Requirement: All the data below goes into the copy word for word, but the pictures don't.

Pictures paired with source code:
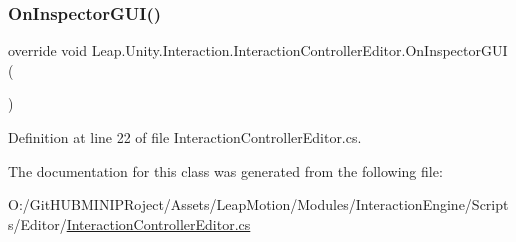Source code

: \subsubsection{\texorpdfstring{OnInspectorGUI()}{OnInspectorGUI()}}
{\footnotesize\ttfamily override void Leap.\+Unity.\+Interaction.\+Interaction\+Controller\+Editor.\+On\+Inspector\+G\+UI (\begin{DoxyParamCaption}{ }\end{DoxyParamCaption})}



Definition at line 22 of file Interaction\+Controller\+Editor.\+cs.



The documentation for this class was generated from the following file\+:\begin{DoxyCompactItemize}
\item 
O\+:/\+Git\+H\+U\+B\+M\+I\+N\+I\+P\+Roject/\+Assets/\+Leap\+Motion/\+Modules/\+Interaction\+Engine/\+Scripts/\+Editor/\mbox{\hyperlink{_interaction_controller_editor_8cs}{Interaction\+Controller\+Editor.\+cs}}\end{DoxyCompactItemize}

Solution to this problem:
Source code

: \subsubsection{\texorpdfstring{OnInspectorGUI()}{OnInspectorGUI()}}
{\footnotesize\ttfamily override void Leap.\+Unity.\+Interaction.\+Interaction\+Controller\+Editor.\+On\+Inspector\+G\+UI (\begin{DoxyParamCaption}{ }\end{DoxyParamCaption})}



Definition at line 22 of file Interaction\+Controller\+Editor.\+cs.



The documentation for this class was generated from the following file\+:\begin{DoxyCompactItemize}
\item 
O\+:/\+Git\+H\+U\+B\+M\+I\+N\+I\+P\+Roject/\+Assets/\+Leap\+Motion/\+Modules/\+Interaction\+Engine/\+Scripts/\+Editor/\mbox{\hyperlink{_interaction_controller_editor_8cs}{Interaction\+Controller\+Editor.\+cs}}\end{DoxyCompactItemize}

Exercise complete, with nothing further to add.